Leise in sich die Stimme von Alfred, „geh nur den Weg deines Herzens“. Sie hört die Worte in sich und schliesst die Augen. Nun blickt sie auf sich, sieht Alfred’s Lächeln, hört ihr Herz pochen. Der ganze Farbenzauber ist entschwunden. Sie spürt wieder sich. Was wollte sie nun, welchen Weg nun beschreiten? Die Verlockungen des Goldes kannte sie, die Diamaten hatten sie geziert, über Muscheln war sie millionenfach geschritten, alle Farben hatten ihr Kleid geziert, in tausend Spiegel hatte sie geblickt. Alles war schön, alles reizvoll lebendig. Aber tiefer war Alfred. Die Liebe zu ihm war erfüllend, jenseits von Farben, Diamaten und Gold. Ihn wollte sie wieder finden, mit ihm wollte sie gehen. Ihm, der in grauem zerknitterten Umhang das Oktagon umgangen, der über Steine und Sand einen anderen Weg wählte als Rosalie. Warum hatte sie den Anderen gewählt, warum das Oktagon betreten? Sie wusste es nicht mehr, es fiel ihr nicht mehr ein. Aber in sich sah sie Alfred schreiten, barfuss leicht, fast schwebend über Sand und Fels. Sie sah ihn lächeln, zufrieden lächelnd, er zwinkerte ihr mit den Augen zu, aber er schwieg. Wie sollte sie ihn finden, welche Türe führte zu ihm ?
Sie spürte in ihr Herz und sah darin Alfred und sie sah die Farben seines einfachen Umhangs, dahinter alle Farben der Welt. In diesem Bild verharrend blinzelten ihre Augen vorsichtig in den Raum zu den schreienden Farben, die grösser und grösser werdend versuchten, sie zu verschlingen. Dazwischen ganz klein, eine einfache kleine Türe in grauem Holz, alt und unscheinbar. Eine knorrige Türe mit verrostetem Türgriff, fast nicht zu erkennen in der Vielfalt sich prostitutierenden Farben und Lichtreizen.
Ganz vorsichtig auf diese Türe konzentriert, schritt Rosalie vorwärts, keinen Moment abgelenkt von den grellen Farben, die nun auch noch betörend sangen. An alle dem vorbei ging sie zu Alfred, der Türe da, die knorrig verborgen war hinter all dem bunten Schein. Sie mußte sich bücken und kräftig gegen die alte Türe drücken. Dahinter war es dunkel und sie kroch hinaus, tastete sich vorwärts, unendlich vorwärts. Erschöpft legte sie sich nieder und schlief ein.
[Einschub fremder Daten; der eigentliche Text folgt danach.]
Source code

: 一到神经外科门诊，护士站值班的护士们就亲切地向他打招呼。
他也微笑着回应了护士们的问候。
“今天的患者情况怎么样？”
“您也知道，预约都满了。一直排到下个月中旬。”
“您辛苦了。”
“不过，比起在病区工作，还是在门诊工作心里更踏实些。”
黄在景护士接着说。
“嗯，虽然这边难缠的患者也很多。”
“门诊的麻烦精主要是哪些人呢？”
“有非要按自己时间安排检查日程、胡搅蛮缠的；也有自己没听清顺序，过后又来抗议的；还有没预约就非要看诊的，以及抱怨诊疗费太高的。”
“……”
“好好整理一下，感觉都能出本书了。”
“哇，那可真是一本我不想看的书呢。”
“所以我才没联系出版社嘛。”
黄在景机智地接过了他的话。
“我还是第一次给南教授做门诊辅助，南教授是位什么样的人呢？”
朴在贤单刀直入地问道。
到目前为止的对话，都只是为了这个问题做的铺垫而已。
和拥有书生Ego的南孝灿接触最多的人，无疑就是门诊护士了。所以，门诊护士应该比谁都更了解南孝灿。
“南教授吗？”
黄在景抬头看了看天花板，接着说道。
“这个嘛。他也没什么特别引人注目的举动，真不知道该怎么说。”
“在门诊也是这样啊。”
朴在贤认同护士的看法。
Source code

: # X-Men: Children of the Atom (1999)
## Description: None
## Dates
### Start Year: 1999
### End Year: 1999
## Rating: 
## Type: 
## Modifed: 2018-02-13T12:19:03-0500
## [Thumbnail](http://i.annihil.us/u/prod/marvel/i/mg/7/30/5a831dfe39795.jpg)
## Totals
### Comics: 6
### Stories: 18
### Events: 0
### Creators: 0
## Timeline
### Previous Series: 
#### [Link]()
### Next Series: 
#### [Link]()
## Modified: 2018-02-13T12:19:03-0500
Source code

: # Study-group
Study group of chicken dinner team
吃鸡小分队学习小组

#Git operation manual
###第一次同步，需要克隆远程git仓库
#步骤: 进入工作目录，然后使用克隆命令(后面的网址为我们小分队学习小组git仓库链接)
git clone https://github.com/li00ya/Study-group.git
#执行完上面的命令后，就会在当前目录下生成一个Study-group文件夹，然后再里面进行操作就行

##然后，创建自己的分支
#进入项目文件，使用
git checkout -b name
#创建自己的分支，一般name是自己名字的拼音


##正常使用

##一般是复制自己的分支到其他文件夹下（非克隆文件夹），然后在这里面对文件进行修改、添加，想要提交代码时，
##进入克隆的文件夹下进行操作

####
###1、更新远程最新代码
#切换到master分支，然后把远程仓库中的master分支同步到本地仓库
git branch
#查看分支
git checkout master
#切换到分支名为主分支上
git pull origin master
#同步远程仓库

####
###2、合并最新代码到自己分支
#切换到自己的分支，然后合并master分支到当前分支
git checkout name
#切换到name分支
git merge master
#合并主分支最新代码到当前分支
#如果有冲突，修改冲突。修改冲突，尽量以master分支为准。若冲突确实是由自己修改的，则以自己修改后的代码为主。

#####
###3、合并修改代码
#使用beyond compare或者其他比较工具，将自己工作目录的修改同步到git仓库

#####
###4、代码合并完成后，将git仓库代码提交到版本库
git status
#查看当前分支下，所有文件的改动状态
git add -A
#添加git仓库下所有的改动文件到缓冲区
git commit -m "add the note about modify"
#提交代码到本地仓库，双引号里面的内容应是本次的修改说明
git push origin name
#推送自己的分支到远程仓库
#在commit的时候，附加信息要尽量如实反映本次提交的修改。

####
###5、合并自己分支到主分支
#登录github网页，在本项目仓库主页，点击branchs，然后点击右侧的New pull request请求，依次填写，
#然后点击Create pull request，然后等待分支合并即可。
Als sie erwachte, war er vor ihr, sie erkannte ihn wieder. Aber er war anders. Alfred war nun nicht mehr Alfred, aber er war da und sie legte sich zu seinen Füssen. Er lächelte, denn sie war da. Er streichelte sie sanft, nahm sie auf den Arm und wiegte sie. Er sah ihr Lächeln und wusste.


Peter B.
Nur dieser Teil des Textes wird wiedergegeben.